[Task data Boundary: Start]

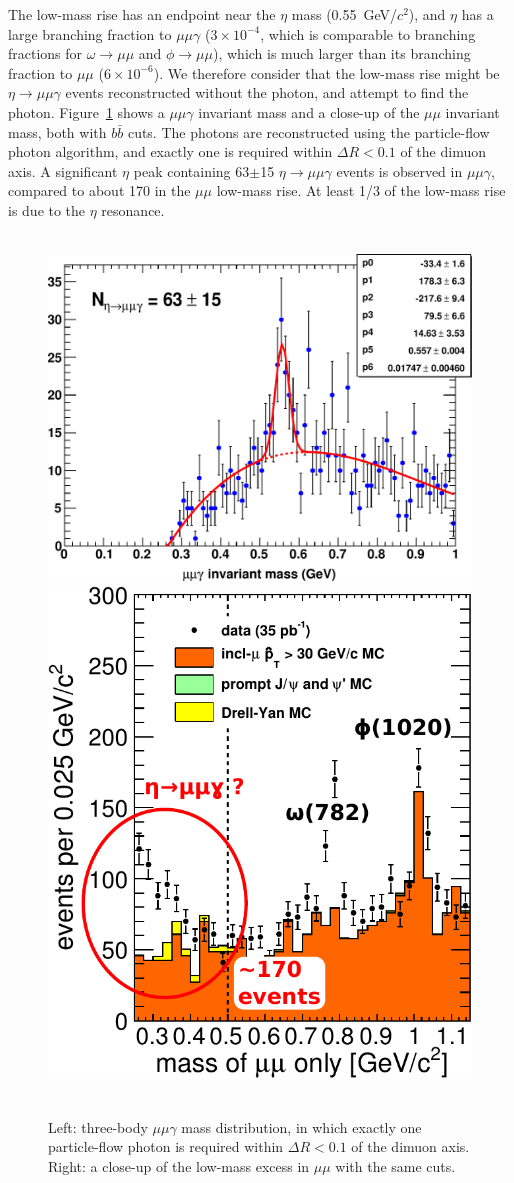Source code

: \documentclass[12pt]{cms-tdr}
\begin{document}
The low-mass rise has an endpoint near the $\eta$ mass
(0.55~GeV/$c^2$), and $\eta$ has a large branching fraction to
$\mu\mu\gamma$ ($3\times 10^{-4}$, which is comparable to branching
fractions for $\omega \to \mu\mu$ and $\phi \to \mu\mu$), which is
much larger than its branching fraction to $\mu\mu$ ($6\times
10^{-6}$).  We therefore consider that the low-mass rise might be
$\eta \to \mu\mu\gamma$ events reconstructed without the photon, and
attempt to find the photon.  Figure~\ref{fig:eta_peak} shows a
$\mu\mu\gamma$ invariant mass and a close-up of the $\mu\mu$ invariant
mass, both with $b\bar{b}$ cuts.  The photons are reconstructed using
the particle-flow photon algorithm, and exactly one is required within
$\Delta R < 0.1$ of the dimuon axis.  A significant $\eta$ peak
containing 63$\pm$15 $\eta \to \mu\mu\gamma$ events is observed in
$\mu\mu\gamma$, compared to about 170 in the $\mu\mu$ low-mass rise.
  At least 1/3 of the low-mass rise is due to the $\eta$
resonance.

\begin{figure}
\mbox{ } \hfill \includegraphics[height=6.4 cm]{PLOTS/eta_peak.pdf} \hfill
\includegraphics[height=6.4 cm]{PLOTS/mass_of_mumu_only.pdf} \hfill \mbox{ }

\caption{Left: three-body $\mu\mu\gamma$ mass distribution, in which
  exactly one particle-flow photon is required within $\Delta R < 0.1$
  of the dimuon axis.  Right: a close-up of the low-mass excess in
  $\mu\mu$ with the same cuts. \label{fig:eta_peak}}
\end{figure}
\end{document}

[Task data Boundary: End]

◆ Aim of the task
Go line by line through the records above and copy each one containing "PLOTS".

◆ Exercise result
\mbox{ } \hfill \includegraphics[height=6.4 cm]{PLOTS/eta_peak.pdf} \hfill
\includegraphics[height=6.4 cm]{PLOTS/mass_of_mumu_only.pdf} \hfill \mbox{ }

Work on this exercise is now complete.